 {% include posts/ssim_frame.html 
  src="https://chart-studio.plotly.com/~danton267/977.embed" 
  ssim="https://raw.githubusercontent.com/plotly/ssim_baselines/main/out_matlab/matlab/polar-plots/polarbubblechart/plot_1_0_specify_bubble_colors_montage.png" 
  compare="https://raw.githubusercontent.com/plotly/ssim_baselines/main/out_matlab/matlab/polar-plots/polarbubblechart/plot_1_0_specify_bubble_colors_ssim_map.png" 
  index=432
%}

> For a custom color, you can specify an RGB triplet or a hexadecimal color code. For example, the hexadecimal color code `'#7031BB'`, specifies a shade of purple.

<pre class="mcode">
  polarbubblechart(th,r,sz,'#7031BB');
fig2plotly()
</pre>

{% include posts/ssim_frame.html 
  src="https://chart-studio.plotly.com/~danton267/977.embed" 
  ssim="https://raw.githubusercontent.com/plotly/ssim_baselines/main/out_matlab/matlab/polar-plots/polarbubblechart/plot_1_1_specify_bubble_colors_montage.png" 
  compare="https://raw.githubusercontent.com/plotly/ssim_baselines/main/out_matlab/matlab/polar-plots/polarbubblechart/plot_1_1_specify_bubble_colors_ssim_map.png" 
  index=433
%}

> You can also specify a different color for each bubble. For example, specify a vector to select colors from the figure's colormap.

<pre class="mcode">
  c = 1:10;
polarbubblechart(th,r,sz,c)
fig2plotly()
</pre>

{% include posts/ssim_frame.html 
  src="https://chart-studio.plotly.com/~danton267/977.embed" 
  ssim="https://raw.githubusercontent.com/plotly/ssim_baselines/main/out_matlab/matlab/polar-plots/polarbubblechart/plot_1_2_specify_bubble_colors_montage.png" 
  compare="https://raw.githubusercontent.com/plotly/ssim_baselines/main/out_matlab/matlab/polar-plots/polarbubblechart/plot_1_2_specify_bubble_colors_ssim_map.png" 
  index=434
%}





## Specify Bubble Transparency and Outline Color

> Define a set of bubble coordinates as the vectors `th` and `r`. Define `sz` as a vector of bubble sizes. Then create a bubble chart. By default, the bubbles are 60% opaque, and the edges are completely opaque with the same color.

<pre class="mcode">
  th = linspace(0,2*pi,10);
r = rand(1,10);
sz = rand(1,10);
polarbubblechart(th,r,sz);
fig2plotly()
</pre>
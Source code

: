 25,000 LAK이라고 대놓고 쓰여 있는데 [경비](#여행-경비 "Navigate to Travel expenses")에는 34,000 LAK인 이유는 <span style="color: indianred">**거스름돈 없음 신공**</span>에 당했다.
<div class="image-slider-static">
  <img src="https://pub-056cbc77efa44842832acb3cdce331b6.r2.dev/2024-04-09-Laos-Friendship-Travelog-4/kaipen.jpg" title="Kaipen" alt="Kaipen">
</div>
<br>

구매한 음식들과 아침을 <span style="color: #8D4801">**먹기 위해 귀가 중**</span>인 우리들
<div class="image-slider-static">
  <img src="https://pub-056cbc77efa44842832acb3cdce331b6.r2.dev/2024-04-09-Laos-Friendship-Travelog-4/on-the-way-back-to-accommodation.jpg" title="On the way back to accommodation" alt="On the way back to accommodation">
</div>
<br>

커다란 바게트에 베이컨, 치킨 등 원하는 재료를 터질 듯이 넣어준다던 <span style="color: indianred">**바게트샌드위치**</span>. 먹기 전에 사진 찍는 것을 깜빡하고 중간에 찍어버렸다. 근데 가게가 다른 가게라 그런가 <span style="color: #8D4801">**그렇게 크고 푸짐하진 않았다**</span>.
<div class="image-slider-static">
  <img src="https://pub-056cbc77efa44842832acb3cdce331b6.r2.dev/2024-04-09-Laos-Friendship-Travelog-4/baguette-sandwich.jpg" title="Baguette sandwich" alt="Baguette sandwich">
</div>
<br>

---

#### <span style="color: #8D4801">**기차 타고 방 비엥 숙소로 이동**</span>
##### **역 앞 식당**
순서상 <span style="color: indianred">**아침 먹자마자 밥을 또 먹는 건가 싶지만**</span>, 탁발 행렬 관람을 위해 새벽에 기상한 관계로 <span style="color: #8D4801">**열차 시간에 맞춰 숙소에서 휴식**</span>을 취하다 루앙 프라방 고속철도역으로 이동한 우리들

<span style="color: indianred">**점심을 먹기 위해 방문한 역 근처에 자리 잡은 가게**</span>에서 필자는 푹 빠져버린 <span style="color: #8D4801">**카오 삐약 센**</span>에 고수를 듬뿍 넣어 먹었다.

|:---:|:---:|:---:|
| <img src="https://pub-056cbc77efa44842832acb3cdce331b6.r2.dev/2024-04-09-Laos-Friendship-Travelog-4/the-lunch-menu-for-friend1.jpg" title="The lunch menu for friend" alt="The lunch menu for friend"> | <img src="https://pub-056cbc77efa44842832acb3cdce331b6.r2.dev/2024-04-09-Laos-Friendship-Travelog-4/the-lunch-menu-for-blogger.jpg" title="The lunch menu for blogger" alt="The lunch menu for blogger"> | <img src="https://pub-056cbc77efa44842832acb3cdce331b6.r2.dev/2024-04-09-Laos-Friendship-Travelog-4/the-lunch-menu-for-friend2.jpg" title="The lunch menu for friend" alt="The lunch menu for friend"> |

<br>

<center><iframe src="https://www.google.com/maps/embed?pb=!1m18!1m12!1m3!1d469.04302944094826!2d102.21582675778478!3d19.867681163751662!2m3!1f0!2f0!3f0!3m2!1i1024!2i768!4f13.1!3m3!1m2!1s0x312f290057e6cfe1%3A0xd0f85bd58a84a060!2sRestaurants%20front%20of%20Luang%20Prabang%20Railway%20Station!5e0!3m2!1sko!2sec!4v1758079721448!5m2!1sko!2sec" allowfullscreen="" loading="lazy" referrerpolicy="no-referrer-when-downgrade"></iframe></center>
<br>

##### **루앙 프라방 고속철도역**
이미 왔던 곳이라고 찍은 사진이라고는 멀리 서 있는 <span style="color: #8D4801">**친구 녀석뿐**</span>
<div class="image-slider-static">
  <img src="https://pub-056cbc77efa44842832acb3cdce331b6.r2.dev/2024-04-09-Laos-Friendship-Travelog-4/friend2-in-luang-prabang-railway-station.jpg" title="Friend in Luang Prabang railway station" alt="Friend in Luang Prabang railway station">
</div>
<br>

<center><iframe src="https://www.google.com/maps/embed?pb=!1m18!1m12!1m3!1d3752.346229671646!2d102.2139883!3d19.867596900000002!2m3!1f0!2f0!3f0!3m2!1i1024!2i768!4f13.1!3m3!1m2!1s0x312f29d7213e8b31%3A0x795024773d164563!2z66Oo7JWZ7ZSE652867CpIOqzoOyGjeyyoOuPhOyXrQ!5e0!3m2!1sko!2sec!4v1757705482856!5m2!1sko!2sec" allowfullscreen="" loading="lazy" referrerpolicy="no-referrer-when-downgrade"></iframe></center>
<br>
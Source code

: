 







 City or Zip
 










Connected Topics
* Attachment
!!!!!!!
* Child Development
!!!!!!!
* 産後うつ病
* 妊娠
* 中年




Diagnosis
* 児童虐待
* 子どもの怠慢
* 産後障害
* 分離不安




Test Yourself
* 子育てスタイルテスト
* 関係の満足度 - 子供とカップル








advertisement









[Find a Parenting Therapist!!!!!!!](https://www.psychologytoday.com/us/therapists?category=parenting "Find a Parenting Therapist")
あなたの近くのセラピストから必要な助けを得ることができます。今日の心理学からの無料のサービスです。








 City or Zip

**********

— WHAT IS BEING ASKED —
Select and copy every line of the material that holds the string "vector".

— RESPONSE TO THIS TASK —
> You can also specify a different color for each bubble. For example, specify a vector to select colors from the figure's colormap.
> Define a set of bubble coordinates as the vectors `th` and `r`. Define `sz` as a vector of bubble sizes. Then create a bubble chart. By default, the bubbles are 60% opaque, and the edges are completely opaque with the same color.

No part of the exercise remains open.